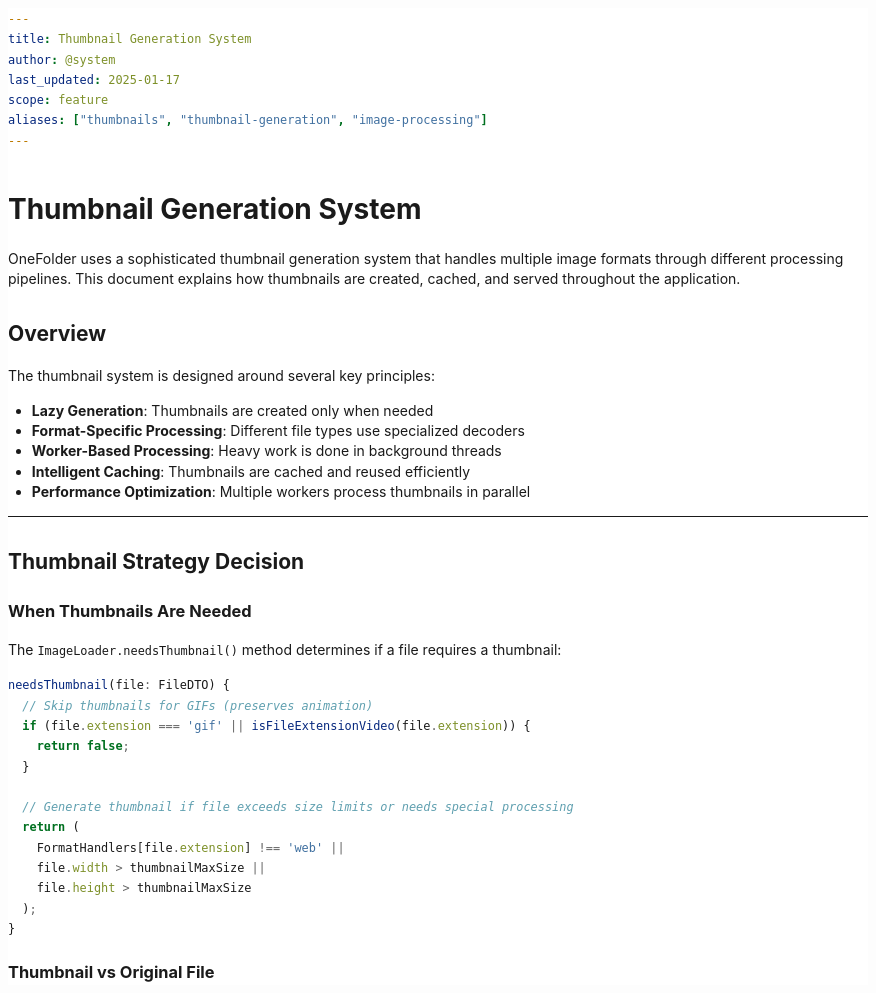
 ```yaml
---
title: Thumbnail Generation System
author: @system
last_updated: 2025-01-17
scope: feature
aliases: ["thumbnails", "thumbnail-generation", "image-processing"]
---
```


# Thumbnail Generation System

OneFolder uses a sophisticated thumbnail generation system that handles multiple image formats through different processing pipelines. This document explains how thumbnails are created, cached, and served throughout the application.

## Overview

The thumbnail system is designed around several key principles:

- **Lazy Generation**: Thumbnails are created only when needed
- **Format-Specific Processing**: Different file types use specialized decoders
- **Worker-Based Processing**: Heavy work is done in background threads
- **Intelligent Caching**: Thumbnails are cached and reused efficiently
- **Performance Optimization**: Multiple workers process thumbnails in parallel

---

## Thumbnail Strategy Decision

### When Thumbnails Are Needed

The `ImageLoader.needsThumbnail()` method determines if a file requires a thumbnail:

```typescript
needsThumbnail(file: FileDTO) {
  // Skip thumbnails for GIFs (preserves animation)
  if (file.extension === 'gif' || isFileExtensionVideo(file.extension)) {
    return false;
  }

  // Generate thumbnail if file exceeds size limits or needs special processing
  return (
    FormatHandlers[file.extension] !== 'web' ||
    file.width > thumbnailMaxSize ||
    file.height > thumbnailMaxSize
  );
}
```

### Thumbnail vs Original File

☆ ☆ ☆ ☆ ☆

**Aim of the task**
An exact transcription of the material is required, without any pictures.

**Expected answer**
 ```yaml
---
title: Thumbnail Generation System
author: @system
last_updated: 2025-01-17
scope: feature
aliases: ["thumbnails", "thumbnail-generation", "image-processing"]
---
```


# Thumbnail Generation System

OneFolder uses a sophisticated thumbnail generation system that handles multiple image formats through different processing pipelines. This document explains how thumbnails are created, cached, and served throughout the application.

## Overview

The thumbnail system is designed around several key principles:

- **Lazy Generation**: Thumbnails are created only when needed
- **Format-Specific Processing**: Different file types use specialized decoders
- **Worker-Based Processing**: Heavy work is done in background threads
- **Intelligent Caching**: Thumbnails are cached and reused efficiently
- **Performance Optimization**: Multiple workers process thumbnails in parallel

---

## Thumbnail Strategy Decision

### When Thumbnails Are Needed

The `ImageLoader.needsThumbnail()` method determines if a file requires a thumbnail:

```typescript
needsThumbnail(file: FileDTO) {
  // Skip thumbnails for GIFs (preserves animation)
  if (file.extension === 'gif' || isFileExtensionVideo(file.extension)) {
    return false;
  }

  // Generate thumbnail if file exceeds size limits or needs special processing
  return (
    FormatHandlers[file.extension] !== 'web' ||
    file.width > thumbnailMaxSize ||
    file.height > thumbnailMaxSize
  );
}
```

### Thumbnail vs Original File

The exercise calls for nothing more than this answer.